*TASK BRIEF*.
Leaving out every picture, retype the lines below from the top through the one that contains "- The agent has to improve".

*Extracted records*.
== Segment start ==

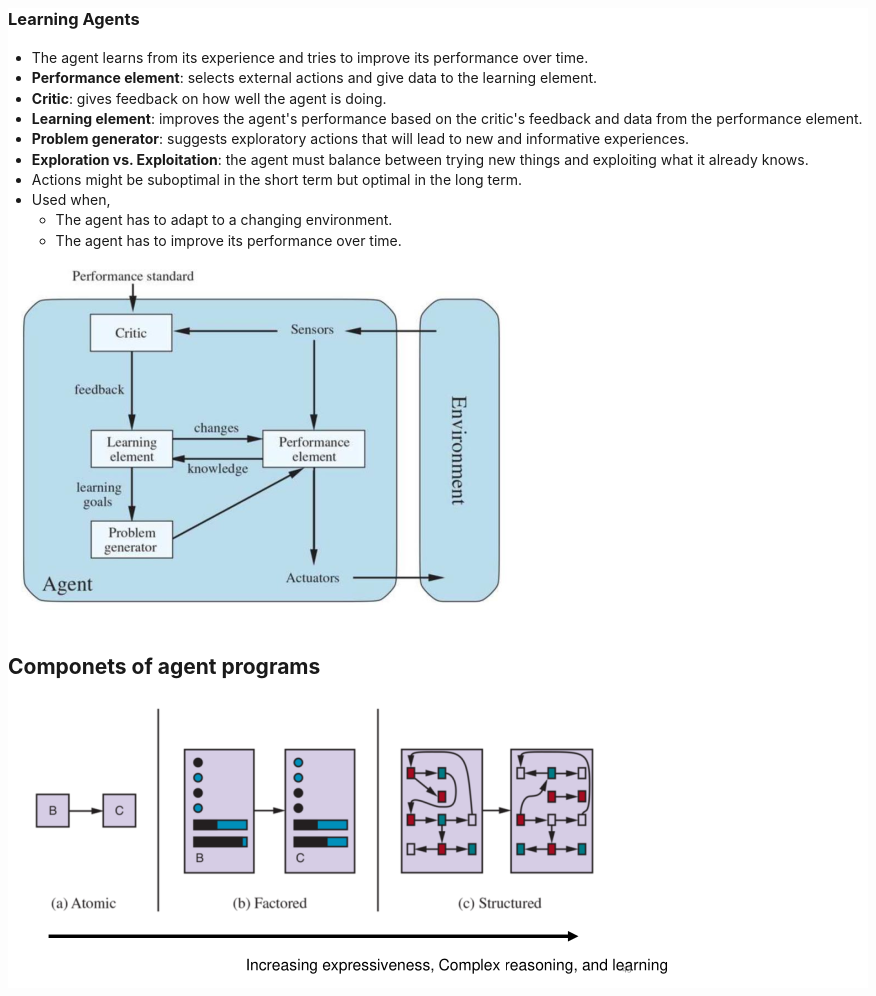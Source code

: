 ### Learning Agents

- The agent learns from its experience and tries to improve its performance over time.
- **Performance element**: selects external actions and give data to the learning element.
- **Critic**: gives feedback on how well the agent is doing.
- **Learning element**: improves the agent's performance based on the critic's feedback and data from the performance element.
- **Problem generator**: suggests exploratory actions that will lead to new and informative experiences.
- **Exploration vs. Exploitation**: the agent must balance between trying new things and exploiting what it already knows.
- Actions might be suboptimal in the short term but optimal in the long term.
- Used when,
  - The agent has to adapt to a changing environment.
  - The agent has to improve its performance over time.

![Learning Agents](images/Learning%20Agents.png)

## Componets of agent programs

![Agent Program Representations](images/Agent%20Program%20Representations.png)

== Segment end ==

*WRITTEN SOLUTION*.
Source code

: ### Learning Agents

- The agent learns from its experience and tries to improve its performance over time.
- **Performance element**: selects external actions and give data to the learning element.
- **Critic**: gives feedback on how well the agent is doing.
- **Learning element**: improves the agent's performance based on the critic's feedback and data from the performance element.
- **Problem generator**: suggests exploratory actions that will lead to new and informative experiences.
- **Exploration vs. Exploitation**: the agent must balance between trying new things and exploiting what it already knows.
- Actions might be suboptimal in the short term but optimal in the long term.
- Used when,
  - The agent has to adapt to a changing environment.
  - The agent has to improve its performance over time.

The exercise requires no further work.